Funcionario de la Administración pública del Estado, era un gran aficionado a las Humanidades, especialmente a la Historia. En sus escasos ratos libres aprovechaba para leer e ir enriqueciendo su biblioteca que le ilusionaba que aprovecháramos sus hijos y amigos. Supo transmitir su amor por la lectura a sus hijos pues estaba convencido de que es algo fundamental si se quiere conseguir un pensamiento crítico y no ser manipulados por las modas del momento.

Gran amante de los clásicos, le gustaba citar la “aurea mediocritas” de Horacio como el ideal de su vida, algo así como la vida del hombre corriente. Apasionado cinéfilo, disfrutaba mucho con las películas de Frank Capra, que tan bien perfiló ese hombre corriente americano, profundamente honrado, hasta la ingenuidad, y profundamente humano. En su juventud pintó unas bellas acuarelas de paisajes gallegos, afición heredada de su padre, y ganó algunos premios de pintura en Santiago, Madrid y Portugal.

Nacido al final de la Guerra Civil española, vivió la posguerra y fue educado por sus padres en la austeridad y la necesidad de trabajar y esforzarse para salir adelante. Durante el franquismo, no fue simpatizante del régimen, pero como a muchos de su generación le molestaron después algunas mentiras que se han dicho sobre aquellos años. La Transición suscitó en él grandes esperanzas y algunos desengaños. Al final de su vida era consciente de que la política es difícil y alertaba sobre las promesas incumplidas de muchos políticos que prometen soluciones sencillas a problemas complejos.

Siendo un hombre reservado, era de trato muy cordial y fue apreciado por sus jefes y compañeros de trabajo, así como por todos los vecinos que asistieron en buen número a su funeral. Persona de convicciones firmes, sabía dialogar y respetar a los que no pensaban como él, especialmente en sus últimos años de vida. No soportaba bien a los fanáticos de uno u otro signo.

Hay mucha gente buena y honrada que muere todos los días sin hacer ruido, pero que contribuyen infinitamente más al bien común que otras personas que pasan unos años en el “candelero”

Santiago Leyra

Hago este repaso de su vida consciente de que muy probablemente en ella no se encuentre nada digno de ser trasladado al cine o a la literatura. Fue un hombre normal, con muchas virtudes y algunos defectos. No le gustaba nada hablar en público ni ser el centro de atención, por su temperamento. Una de sus características principales era su incapacidad de mentir.

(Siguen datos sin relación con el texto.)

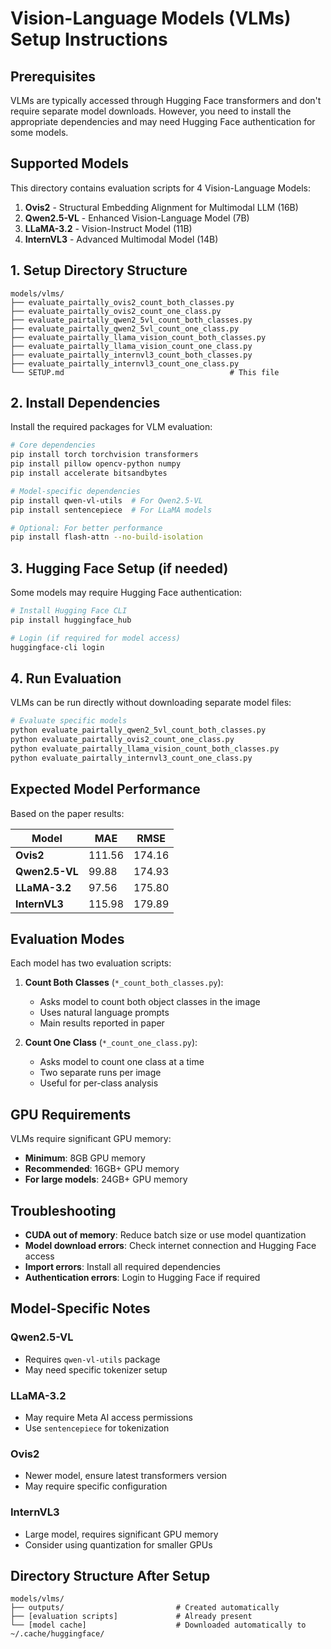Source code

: # Vision-Language Models (VLMs) Setup Instructions

## Prerequisites

VLMs are typically accessed through Hugging Face transformers and don't require separate model downloads. However, you need to install the appropriate dependencies and may need Hugging Face authentication for some models.

## Supported Models

This directory contains evaluation scripts for 4 Vision-Language Models:

1. **Ovis2** - Structural Embedding Alignment for Multimodal LLM (16B)
2. **Qwen2.5-VL** - Enhanced Vision-Language Model (7B)  
3. **LLaMA-3.2** - Vision-Instruct Model (11B)
4. **InternVL3** - Advanced Multimodal Model (14B)

## 1. Setup Directory Structure

```
models/vlms/
├── evaluate_pairtally_ovis2_count_both_classes.py
├── evaluate_pairtally_ovis2_count_one_class.py
├── evaluate_pairtally_qwen2_5vl_count_both_classes.py
├── evaluate_pairtally_qwen2_5vl_count_one_class.py
├── evaluate_pairtally_llama_vision_count_both_classes.py
├── evaluate_pairtally_llama_vision_count_one_class.py
├── evaluate_pairtally_internvl3_count_both_classes.py
├── evaluate_pairtally_internvl3_count_one_class.py
└── SETUP.md                                     # This file
```

## 2. Install Dependencies

Install the required packages for VLM evaluation:

```bash
# Core dependencies
pip install torch torchvision transformers
pip install pillow opencv-python numpy
pip install accelerate bitsandbytes

# Model-specific dependencies
pip install qwen-vl-utils  # For Qwen2.5-VL
pip install sentencepiece  # For LLaMA models

# Optional: For better performance
pip install flash-attn --no-build-isolation
```

## 3. Hugging Face Setup (if needed)

Some models may require Hugging Face authentication:

```bash
# Install Hugging Face CLI
pip install huggingface_hub

# Login (if required for model access)
huggingface-cli login
```

## 4. Run Evaluation

VLMs can be run directly without downloading separate model files:

```bash
# Evaluate specific models
python evaluate_pairtally_qwen2_5vl_count_both_classes.py
python evaluate_pairtally_ovis2_count_one_class.py
python evaluate_pairtally_llama_vision_count_both_classes.py
python evaluate_pairtally_internvl3_count_one_class.py
```

## Expected Model Performance

Based on the paper results:

| Model | MAE | RMSE |
|-------|-----|------|
| **Ovis2** | 111.56 | 174.16 |
| **Qwen2.5-VL** | 99.88 | 174.93 |
| **LLaMA-3.2** | 97.56 | 175.80 |
| **InternVL3** | 115.98 | 179.89 |

## Evaluation Modes

Each model has two evaluation scripts:

1. **Count Both Classes** (`*_count_both_classes.py`):
   - Asks model to count both object classes in the image
   - Uses natural language prompts
   - Main results reported in paper

2. **Count One Class** (`*_count_one_class.py`):
   - Asks model to count one class at a time
   - Two separate runs per image
   - Useful for per-class analysis

## GPU Requirements

VLMs require significant GPU memory:
- **Minimum**: 8GB GPU memory
- **Recommended**: 16GB+ GPU memory
- **For large models**: 24GB+ GPU memory

## Troubleshooting

- **CUDA out of memory**: Reduce batch size or use model quantization
- **Model download errors**: Check internet connection and Hugging Face access
- **Import errors**: Install all required dependencies
- **Authentication errors**: Login to Hugging Face if required

## Model-Specific Notes

### Qwen2.5-VL
- Requires `qwen-vl-utils` package
- May need specific tokenizer setup

### LLaMA-3.2
- May require Meta AI access permissions
- Use `sentencepiece` for tokenization

### Ovis2
- Newer model, ensure latest transformers version
- May require specific configuration

### InternVL3
- Large model, requires significant GPU memory
- Consider using quantization for smaller GPUs

## Directory Structure After Setup

```
models/vlms/
├── outputs/                         # Created automatically
├── [evaluation scripts]             # Already present
└── [model cache]                    # Downloaded automatically to ~/.cache/huggingface/
```

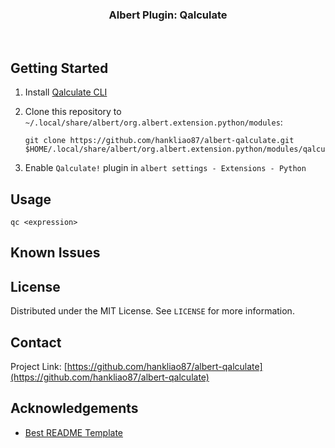 <p align="center">
<h3 align="center">Albert Plugin: Qalculate</h3>

<p align="center">
<a href="https://github.com/hankliao87/albert-qalculate/graphs/contributors">
<img src="https://img.shields.io/github/contributors/hankliao87/albert-qalculate.svg?style=flat-square" alt=""></a>
<a href="https://github.com/hankliao87/albert-qalculate/network/members">
<img src="https://img.shields.io/github/forks/hankliao87/albert-qalculate.svg?style=flat-square" alt=""></a>
<a href="https://github.com/hankliao87/albert-qalculate/stargazers">
<img src="https://img.shields.io/github/stars/hankliao87/albert-qalculate.svg?style=flat-square" alt=""></a>
<a href="https://github.com/hankliao87/albert-qalculate/issues">
<img src="https://img.shields.io/github/issues/hankliao87/albert-qalculate.svg?style=flat-square" alt=""></a>
<a href="https://github.com/hankliao87/albert-qalculate/blob/master/LICENSE.txt">
<img src="https://img.shields.io/github/license/hankliao87/albert-qalculate.svg?style=flat-square" alt=""></a>
</p>

</p>

## Getting Started

1. Install [Qalculate CLI](https://qalculate.github.io/index.html)

2. Clone this repository to `~/.local/share/albert/org.albert.extension.python/modules`:
   ```
   git clone https://github.com/hankliao87/albert-qalculate.git $HOME/.local/share/albert/org.albert.extension.python/modules/qalculate
   ```

3. Enable `Qalculate!` plugin in `albert settings - Extensions - Python`

## Usage

`qc <expression>`

## Known Issues

## License

Distributed under the MIT License. See `LICENSE` for more information.

## Contact

Project Link: [https://github.com/hankliao87/albert-qalculate](https://github.com/hankliao87/albert-qalculate)

## Acknowledgements
- [Best README Template](https://github.com/othneildrew/Best-README-Template)

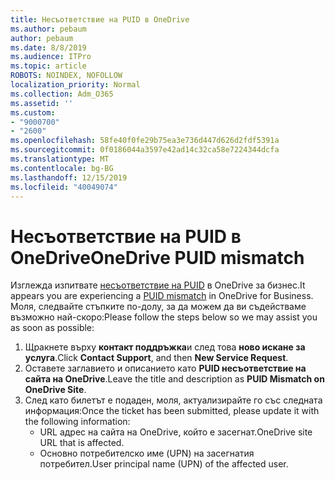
 ```yaml
---
title: Несъответствие на PUID в OneDrive
ms.author: pebaum
author: pebaum
ms.date: 8/8/2019
ms.audience: ITPro
ms.topic: article
ROBOTS: NOINDEX, NOFOLLOW
localization_priority: Normal
ms.collection: Adm_O365
ms.assetid: ''
ms.custom:
- "9000700"
- "2600"
ms.openlocfilehash: 58fe40f0fe29b75ea3e736d447d626d2fdf5391a
ms.sourcegitcommit: 0f0186044a3597e42ad14c32ca58e7224344dcfa
ms.translationtype: MT
ms.contentlocale: bg-BG
ms.lasthandoff: 12/15/2019
ms.locfileid: "40049074"
---
```

# <a name="onedrive-puid-mismatch"></a><span data-ttu-id="dbf4a-102">Несъответствие на PUID в OneDrive</span><span class="sxs-lookup"><span data-stu-id="dbf4a-102">OneDrive PUID mismatch</span></span>
<span data-ttu-id="dbf4a-103">Изглежда изпитвате [несъответствие на PUID](https://docs.microsoft.com/sharepoint/support/administration/access-denied-or-need-permission-error-sharepoint-online-or-onedrive-for-business#when-accessing-a-onedrive-site) в OneDrive за бизнес.</span><span class="sxs-lookup"><span data-stu-id="dbf4a-103">It appears you are experiencing a [PUID mismatch](https://docs.microsoft.com/sharepoint/support/administration/access-denied-or-need-permission-error-sharepoint-online-or-onedrive-for-business#when-accessing-a-onedrive-site) in OneDrive for Business.</span></span> <span data-ttu-id="dbf4a-104">Моля, следвайте стъпките по-долу, за да можем да ви съдействаме възможно най-скоро:</span><span class="sxs-lookup"><span data-stu-id="dbf4a-104">Please follow the steps below so we may assist you as soon as possible:</span></span>

1. <span data-ttu-id="dbf4a-105">Щракнете върху **контакт поддръжка**и след това **ново искане за услуга**.</span><span class="sxs-lookup"><span data-stu-id="dbf4a-105">Click **Contact Support**, and then **New Service Request**.</span></span>
2. <span data-ttu-id="dbf4a-106">Оставете заглавието и описанието като **PUID несъответствие на сайта на OneDrive**.</span><span class="sxs-lookup"><span data-stu-id="dbf4a-106">Leave the title and description as **PUID Mismatch on OneDrive Site**.</span></span>
3. <span data-ttu-id="dbf4a-107">След като билетът е подаден, моля, актуализирайте го със следната информация:</span><span class="sxs-lookup"><span data-stu-id="dbf4a-107">Once the ticket has been submitted, please update it with the following information:</span></span>
    - <span data-ttu-id="dbf4a-108">URL адрес на сайта на OneDrive, който е засегнат.</span><span class="sxs-lookup"><span data-stu-id="dbf4a-108">OneDrive site URL that is affected.</span></span>
    - <span data-ttu-id="dbf4a-109">Основно потребителско име (UPN) на засегнатия потребител.</span><span class="sxs-lookup"><span data-stu-id="dbf4a-109">User principal name (UPN) of the affected user.</span></span>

Y también soy consciente de que la vida de mi padre no ha sido única. Estoy convencido de que hay mucha gente buena y honrada que muere todos los días sin hacer ruido, pero que contribuyen infinitamente más al bien común que otras personas que pasan unos años en el “candelero” y que a veces cambian su alma por una temporada en el poder o bajo los focos de las cámaras.

Con mi padre, se está yendo una generación a la que creo tenemos mucho que agradecer los que venimos detrás. Gente normal y corriente, que ha tratado de cumplir con su deber y sacar a su familia adelante. En esta época donde se respira un cierto pesimismo ante el presente y el futuro, he querido resaltar una de esas vidas buenas que consiguen llegar a la meta de todo hombre honrado: ser querido por los suyos y que le despidan con agradecimiento.

Ah, mi padre se llamaba Ángel María Leyra Faraldo.